*** RECORDS FOR PROCESSING Section Begins ***
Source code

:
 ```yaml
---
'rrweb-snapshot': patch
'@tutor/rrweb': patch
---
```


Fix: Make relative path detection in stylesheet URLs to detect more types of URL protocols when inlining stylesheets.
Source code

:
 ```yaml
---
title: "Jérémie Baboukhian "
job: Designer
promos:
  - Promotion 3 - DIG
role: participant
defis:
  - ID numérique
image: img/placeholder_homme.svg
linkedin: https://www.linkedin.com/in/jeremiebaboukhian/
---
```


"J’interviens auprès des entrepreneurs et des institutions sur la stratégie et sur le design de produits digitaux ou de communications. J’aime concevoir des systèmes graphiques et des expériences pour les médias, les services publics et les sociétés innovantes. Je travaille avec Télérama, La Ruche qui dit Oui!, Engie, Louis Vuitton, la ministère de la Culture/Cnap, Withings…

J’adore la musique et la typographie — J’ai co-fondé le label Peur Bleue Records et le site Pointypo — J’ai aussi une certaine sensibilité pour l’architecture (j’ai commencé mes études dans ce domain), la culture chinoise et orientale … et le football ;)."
*** RECORDS FOR PROCESSING Section Ends ***
*** RECORDS FOR PROCESSING Section Begins ***
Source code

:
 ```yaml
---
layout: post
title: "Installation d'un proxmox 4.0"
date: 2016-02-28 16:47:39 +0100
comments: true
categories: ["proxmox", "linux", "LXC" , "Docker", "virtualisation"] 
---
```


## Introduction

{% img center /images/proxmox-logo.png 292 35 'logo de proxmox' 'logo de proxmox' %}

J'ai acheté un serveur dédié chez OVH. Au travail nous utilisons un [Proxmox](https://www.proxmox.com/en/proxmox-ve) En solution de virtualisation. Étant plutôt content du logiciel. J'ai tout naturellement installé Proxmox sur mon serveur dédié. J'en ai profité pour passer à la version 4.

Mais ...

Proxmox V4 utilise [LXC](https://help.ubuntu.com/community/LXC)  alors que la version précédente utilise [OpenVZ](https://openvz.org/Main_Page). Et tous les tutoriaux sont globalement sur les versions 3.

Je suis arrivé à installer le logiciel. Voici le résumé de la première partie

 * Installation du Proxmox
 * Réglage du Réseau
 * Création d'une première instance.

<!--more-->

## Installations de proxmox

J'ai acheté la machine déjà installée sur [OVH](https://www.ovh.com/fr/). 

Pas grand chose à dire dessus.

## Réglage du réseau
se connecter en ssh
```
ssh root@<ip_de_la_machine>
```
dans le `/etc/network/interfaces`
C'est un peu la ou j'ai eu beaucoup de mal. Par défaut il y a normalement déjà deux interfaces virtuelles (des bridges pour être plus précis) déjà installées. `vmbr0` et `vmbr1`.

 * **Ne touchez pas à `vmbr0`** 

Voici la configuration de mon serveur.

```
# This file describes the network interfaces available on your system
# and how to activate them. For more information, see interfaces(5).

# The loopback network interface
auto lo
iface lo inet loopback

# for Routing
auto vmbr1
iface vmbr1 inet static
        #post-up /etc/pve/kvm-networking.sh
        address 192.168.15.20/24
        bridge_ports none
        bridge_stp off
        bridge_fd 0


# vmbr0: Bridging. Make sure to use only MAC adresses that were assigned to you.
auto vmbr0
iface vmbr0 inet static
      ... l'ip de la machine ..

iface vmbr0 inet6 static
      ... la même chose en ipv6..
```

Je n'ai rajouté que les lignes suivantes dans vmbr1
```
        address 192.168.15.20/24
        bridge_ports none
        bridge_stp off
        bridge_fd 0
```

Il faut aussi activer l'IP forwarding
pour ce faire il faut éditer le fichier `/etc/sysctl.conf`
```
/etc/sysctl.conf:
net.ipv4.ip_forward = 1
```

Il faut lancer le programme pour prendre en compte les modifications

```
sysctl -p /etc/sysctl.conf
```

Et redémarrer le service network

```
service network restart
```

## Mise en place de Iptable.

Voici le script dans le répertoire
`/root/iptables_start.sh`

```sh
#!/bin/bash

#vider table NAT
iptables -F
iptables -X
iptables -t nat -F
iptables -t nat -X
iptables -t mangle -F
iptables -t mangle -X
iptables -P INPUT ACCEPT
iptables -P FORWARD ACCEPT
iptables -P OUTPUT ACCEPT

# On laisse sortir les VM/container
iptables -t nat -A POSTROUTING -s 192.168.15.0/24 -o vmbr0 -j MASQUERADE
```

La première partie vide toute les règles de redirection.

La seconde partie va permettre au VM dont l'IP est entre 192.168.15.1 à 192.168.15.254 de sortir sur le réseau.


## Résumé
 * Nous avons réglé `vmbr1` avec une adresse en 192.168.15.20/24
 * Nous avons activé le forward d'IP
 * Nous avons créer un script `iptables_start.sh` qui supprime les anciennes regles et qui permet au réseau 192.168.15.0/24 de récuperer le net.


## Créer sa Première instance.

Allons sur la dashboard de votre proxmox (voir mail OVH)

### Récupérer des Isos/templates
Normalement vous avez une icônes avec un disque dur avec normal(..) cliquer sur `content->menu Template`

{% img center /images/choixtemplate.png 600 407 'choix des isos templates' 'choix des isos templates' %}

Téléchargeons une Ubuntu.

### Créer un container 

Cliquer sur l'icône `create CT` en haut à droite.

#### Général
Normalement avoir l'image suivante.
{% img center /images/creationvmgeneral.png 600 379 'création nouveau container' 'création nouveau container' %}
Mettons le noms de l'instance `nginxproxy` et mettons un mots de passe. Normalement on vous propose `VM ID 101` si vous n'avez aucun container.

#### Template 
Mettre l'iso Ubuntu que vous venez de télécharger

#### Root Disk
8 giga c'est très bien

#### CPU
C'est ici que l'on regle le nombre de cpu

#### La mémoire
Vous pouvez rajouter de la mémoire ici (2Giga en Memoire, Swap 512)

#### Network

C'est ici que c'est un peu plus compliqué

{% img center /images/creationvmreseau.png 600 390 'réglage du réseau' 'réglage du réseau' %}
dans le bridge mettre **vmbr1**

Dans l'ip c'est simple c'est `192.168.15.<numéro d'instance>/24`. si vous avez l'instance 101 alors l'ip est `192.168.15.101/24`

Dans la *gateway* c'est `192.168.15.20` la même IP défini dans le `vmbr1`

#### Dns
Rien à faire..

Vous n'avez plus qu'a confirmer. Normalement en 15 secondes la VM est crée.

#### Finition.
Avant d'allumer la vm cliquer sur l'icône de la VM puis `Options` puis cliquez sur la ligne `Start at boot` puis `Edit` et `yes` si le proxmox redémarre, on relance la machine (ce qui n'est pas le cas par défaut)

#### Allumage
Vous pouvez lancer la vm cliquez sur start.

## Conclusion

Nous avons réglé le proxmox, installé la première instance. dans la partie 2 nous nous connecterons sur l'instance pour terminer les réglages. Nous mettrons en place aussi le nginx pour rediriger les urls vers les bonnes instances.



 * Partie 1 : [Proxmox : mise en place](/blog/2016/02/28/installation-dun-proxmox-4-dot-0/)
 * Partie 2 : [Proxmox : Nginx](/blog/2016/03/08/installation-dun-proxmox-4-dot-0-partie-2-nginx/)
*** RECORDS FOR PROCESSING Section Ends ***
*** RECORDS FOR PROCESSING Section Begins ***
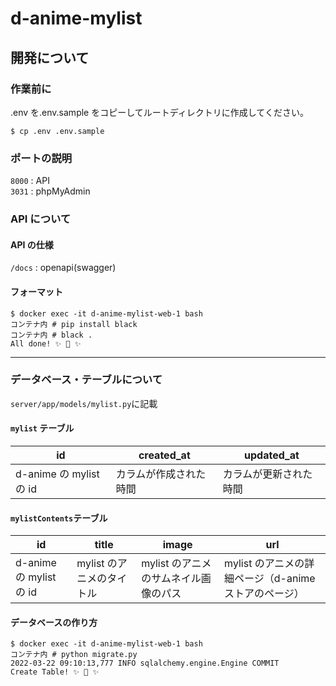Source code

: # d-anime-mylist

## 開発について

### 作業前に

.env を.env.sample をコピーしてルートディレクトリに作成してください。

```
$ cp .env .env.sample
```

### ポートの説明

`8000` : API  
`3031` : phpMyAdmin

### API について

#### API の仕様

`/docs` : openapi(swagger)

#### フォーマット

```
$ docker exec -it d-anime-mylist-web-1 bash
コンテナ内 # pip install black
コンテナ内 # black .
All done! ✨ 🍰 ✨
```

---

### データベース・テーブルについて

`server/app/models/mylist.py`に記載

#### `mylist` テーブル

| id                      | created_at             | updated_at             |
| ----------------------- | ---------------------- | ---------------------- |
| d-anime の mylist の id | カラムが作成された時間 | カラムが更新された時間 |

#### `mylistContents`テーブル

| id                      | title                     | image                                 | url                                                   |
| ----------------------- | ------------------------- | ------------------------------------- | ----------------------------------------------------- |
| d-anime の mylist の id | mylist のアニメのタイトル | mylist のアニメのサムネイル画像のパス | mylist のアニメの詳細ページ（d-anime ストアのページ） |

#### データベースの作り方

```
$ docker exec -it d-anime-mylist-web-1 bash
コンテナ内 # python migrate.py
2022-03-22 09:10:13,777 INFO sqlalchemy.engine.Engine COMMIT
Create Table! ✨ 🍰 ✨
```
*** RECORDS FOR PROCESSING Section Ends ***
WHAT THIS TASK INVOLVES:
Look over the records above, and wherever a line contains the string "lancer", copy that line.

COMPLETED EXERCISE:
Il faut lancer le programme pour prendre en compte les modifications
Vous pouvez lancer la vm cliquez sur start.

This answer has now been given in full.